Forget about the combination of broken promises, asylum seekers, pink batts, women, or on the other side Abbott, Abbott, Abbott and Abbott – what is the single most important issue that will compel you to vote one way or the other in November 2013?
What is more important to you policy-wise over all else?
I lean left, but have swung, and I am not scared of the implementation of the carbon tax. At the end of the day the most important thing to do is to look out for #1, and the very best way I can do that is to do my level best to stay in my job above all else. It sustains my family and my lifestyle! My workplace is carbon neutral despite choofing huge amounts of visible emissions, my house is energy efficient and generates some of its own requirements, and combined tax cuts will actually make us richer despite rising energy costs. I work in manufacturing but our foreign owners continue to heavily invest here in their quest to become a major regional player. I am not concerned by people from overseas lobbing here by boat; I do not fear them, and as a compassionate human being, if a family of them moved next door I would probably go over and give them a hug. Pink batts were not an issue for me and I will always maintain my opinion that it was a brilliant scheme poorly implemented and managed, and taken advantage of by rogues.
I fully understand the increasing collapse in the Labor vote. A lot has gone wrong. Even I am not as steadfast as I once was. But the single biggest issue for me, which will no doubt not come to light until October 2013, is workplace relations.
During the ill-conceived coalition Work Choices proposal from several years ago, my employer (different owner but same managers) addressed the workforce directly with a promise to (actual words) “Screw us to the wall” in an effort to increase profits. That is what I am most fearful of. I don’t deserve that - in over 30 years I have never struck in a push for higher pay; the only time ever lost has been in direct response to the employer being in breach of the agreement, riding roughshod, and has only totalled a handful of days over the decades.
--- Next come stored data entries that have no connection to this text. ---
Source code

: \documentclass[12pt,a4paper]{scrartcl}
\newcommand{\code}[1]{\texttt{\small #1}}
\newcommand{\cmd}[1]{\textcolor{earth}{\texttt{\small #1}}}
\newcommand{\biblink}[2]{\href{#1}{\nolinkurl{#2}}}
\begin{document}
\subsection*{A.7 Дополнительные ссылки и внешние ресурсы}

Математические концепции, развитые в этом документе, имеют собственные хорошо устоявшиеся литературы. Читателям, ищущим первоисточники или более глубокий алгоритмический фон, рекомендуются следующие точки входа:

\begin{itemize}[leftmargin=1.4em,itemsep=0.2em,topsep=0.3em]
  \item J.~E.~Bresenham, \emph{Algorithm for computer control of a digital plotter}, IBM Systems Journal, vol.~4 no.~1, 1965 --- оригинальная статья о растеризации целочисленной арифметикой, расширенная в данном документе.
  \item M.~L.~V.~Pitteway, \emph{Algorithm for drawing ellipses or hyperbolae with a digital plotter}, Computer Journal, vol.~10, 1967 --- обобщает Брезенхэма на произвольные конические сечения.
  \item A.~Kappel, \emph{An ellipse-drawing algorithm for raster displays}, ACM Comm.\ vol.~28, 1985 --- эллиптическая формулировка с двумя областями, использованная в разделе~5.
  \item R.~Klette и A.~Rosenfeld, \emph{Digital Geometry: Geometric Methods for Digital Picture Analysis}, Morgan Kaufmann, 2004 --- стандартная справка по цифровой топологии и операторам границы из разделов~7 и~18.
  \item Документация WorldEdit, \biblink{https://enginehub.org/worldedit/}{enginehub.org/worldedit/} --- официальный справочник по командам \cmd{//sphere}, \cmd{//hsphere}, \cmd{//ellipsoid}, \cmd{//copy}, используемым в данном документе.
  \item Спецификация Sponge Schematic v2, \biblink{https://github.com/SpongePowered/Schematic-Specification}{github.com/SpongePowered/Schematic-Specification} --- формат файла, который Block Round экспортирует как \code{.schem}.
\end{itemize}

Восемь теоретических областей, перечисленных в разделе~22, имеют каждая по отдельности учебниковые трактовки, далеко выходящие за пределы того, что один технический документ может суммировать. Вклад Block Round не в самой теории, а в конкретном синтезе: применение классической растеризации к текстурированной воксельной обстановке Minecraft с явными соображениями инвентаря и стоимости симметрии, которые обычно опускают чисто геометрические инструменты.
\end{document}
Why should employers be given free licence to strip away everything that makes a job in a hot and noisy factory bearable?
I feel for retail and hospitality workers. Because the boss is unable to compete with the internet, he expects his workers to work casually, split or double-split shifts for single time on any day of the week, public, I repeat public holidays included. There is a reason for penalty rates - it is designed to be a penalty after all. If it is not viable to open the shop on certain days, then DON’T.
I genuinely look forward to the next election to see if a viable alternative to the present government exists, but my vote will hinge solely on workplace relations.
Please, stick to a single policy issue – what will decide your vote?